Scientific classification
- Kingdom: Animalia
- Phylum: Arthropoda
- Class: Insecta
- Order: Hymenoptera
- Family: Megachilidae
- Genus: Pseudoanthidium
- Species: P. astafurovae
- Binomial name: Pseudoanthidium astafurovae Fateryga, Maharramov & Proshchalykin, 2025

= Pseudoanthidium astafurovae =

- Genus: Pseudoanthidium
- Species: astafurovae
- Authority: Fateryga, Maharramov & Proshchalykin, 2025

Species of bee

Pseudoanthidium astafurovae is a species of bee in the family Megachilidae described in 2025.

== Identification ==
Pseudoanthidium astafurovae is characterized in the males by the following combination of features:

1. Tergum 6 laterally bulging, without hooked or spiniform protrusions.
2. Emargination of tergum 7 only slightly widening in the apical third, with a rather pointed base (V-shaped emargination).
3. Emargination of tergum 7 bearing a translucent margin.
4. Posterior margin of the scutellum rather rounded in dorsal view.
5. Apical margin of sternum 2 truncate, without a medial protrusion.
6. Yellow preoccipital band reaching the mandibular base.

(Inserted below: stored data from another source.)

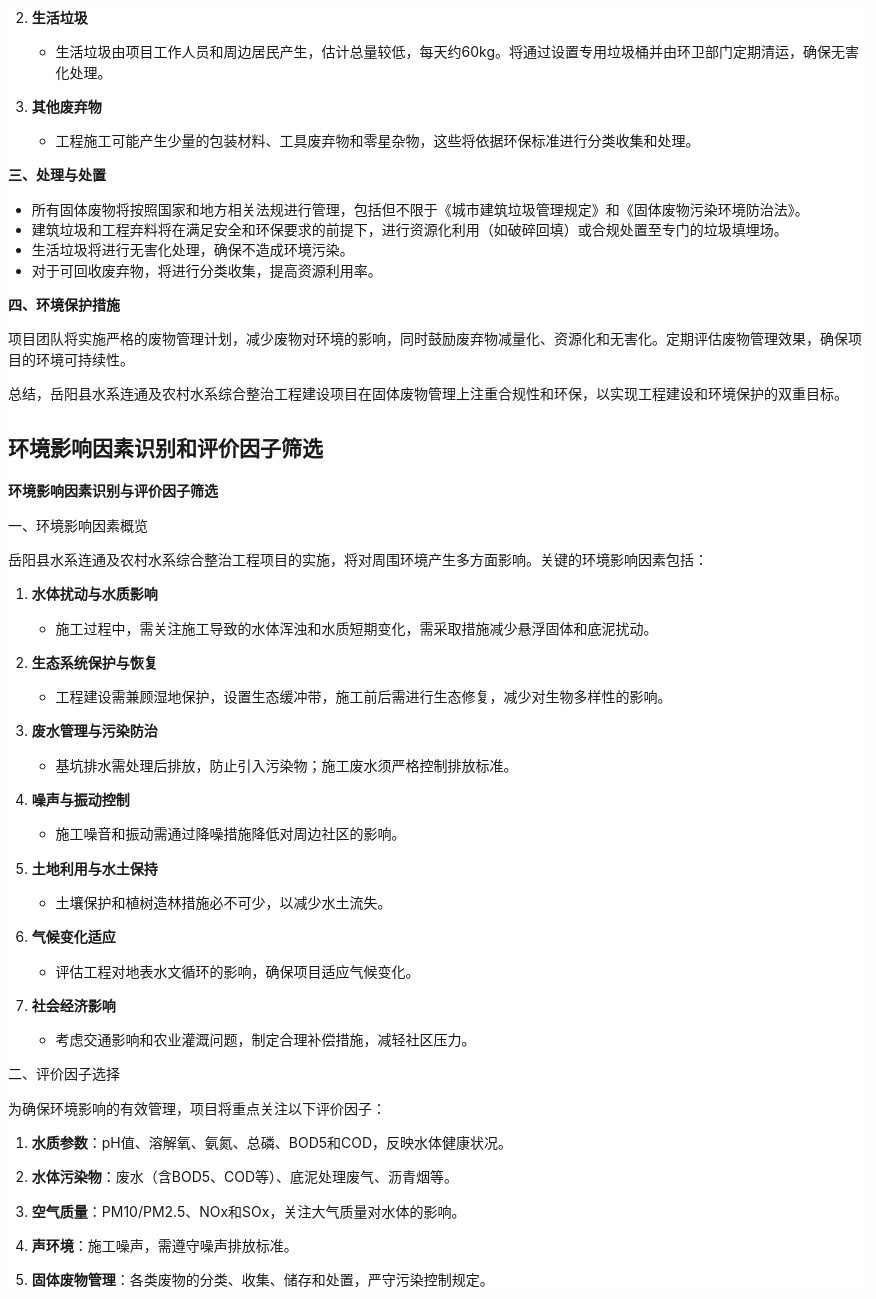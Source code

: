 2. **生活垃圾**
   - 生活垃圾由项目工作人员和周边居民产生，估计总量较低，每天约60kg。将通过设置专用垃圾桶并由环卫部门定期清运，确保无害化处理。

3. **其他废弃物**
   - 工程施工可能产生少量的包装材料、工具废弃物和零星杂物，这些将依据环保标准进行分类收集和处理。

**三、处理与处置**

- 所有固体废物将按照国家和地方相关法规进行管理，包括但不限于《城市建筑垃圾管理规定》和《固体废物污染环境防治法》。
- 建筑垃圾和工程弃料将在满足安全和环保要求的前提下，进行资源化利用（如破碎回填）或合规处置至专门的垃圾填埋场。
- 生活垃圾将进行无害化处理，确保不造成环境污染。
- 对于可回收废弃物，将进行分类收集，提高资源利用率。

**四、环境保护措施**

项目团队将实施严格的废物管理计划，减少废物对环境的影响，同时鼓励废弃物减量化、资源化和无害化。定期评估废物管理效果，确保项目的环境可持续性。

总结，岳阳县水系连通及农村水系综合整治工程建设项目在固体废物管理上注重合规性和环保，以实现工程建设和环境保护的双重目标。
## 环境影响因素识别和评价因子筛选
**环境影响因素识别与评价因子筛选**

一、环境影响因素概览

岳阳县水系连通及农村水系综合整治工程项目的实施，将对周围环境产生多方面影响。关键的环境影响因素包括：

1. **水体扰动与水质影响**
   - 施工过程中，需关注施工导致的水体浑浊和水质短期变化，需采取措施减少悬浮固体和底泥扰动。

2. **生态系统保护与恢复**
   - 工程建设需兼顾湿地保护，设置生态缓冲带，施工前后需进行生态修复，减少对生物多样性的影响。

3. **废水管理与污染防治**
   - 基坑排水需处理后排放，防止引入污染物；施工废水须严格控制排放标准。

4. **噪声与振动控制**
   - 施工噪音和振动需通过降噪措施降低对周边社区的影响。

5. **土地利用与水土保持**
   - 土壤保护和植树造林措施必不可少，以减少水土流失。

6. **气候变化适应**
   - 评估工程对地表水文循环的影响，确保项目适应气候变化。

7. **社会经济影响**
   - 考虑交通影响和农业灌溉问题，制定合理补偿措施，减轻社区压力。

二、评价因子选择

为确保环境影响的有效管理，项目将重点关注以下评价因子：

1. **水质参数**：pH值、溶解氧、氨氮、总磷、BOD5和COD，反映水体健康状况。

2. **水体污染物**：废水（含BOD5、COD等）、底泥处理废气、沥青烟等。

3. **空气质量**：PM10/PM2.5、NOx和SOx，关注大气质量对水体的影响。

4. **声环境**：施工噪声，需遵守噪声排放标准。

5. **固体废物管理**：各类废物的分类、收集、储存和处置，严守污染控制规定。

Pseudoanthidium astafurovae differs from the closely related P. eximium by a more slender penis valve, particularly in its apical part, bearing much shorter hairs. It also differs in having distinctly pointed (rather than rounded) apical margins of sternum 7 and a distinctly pointed apical margin of sternum 8.

== Naming ==
The new species is named after Yulia V. Astafurova of the Zoological Institute of the Russian Academy of Sciences.

== Distribution ==
- Azerbaijan

Described male is collected from Kotam, Ordubad, Nakhchivan.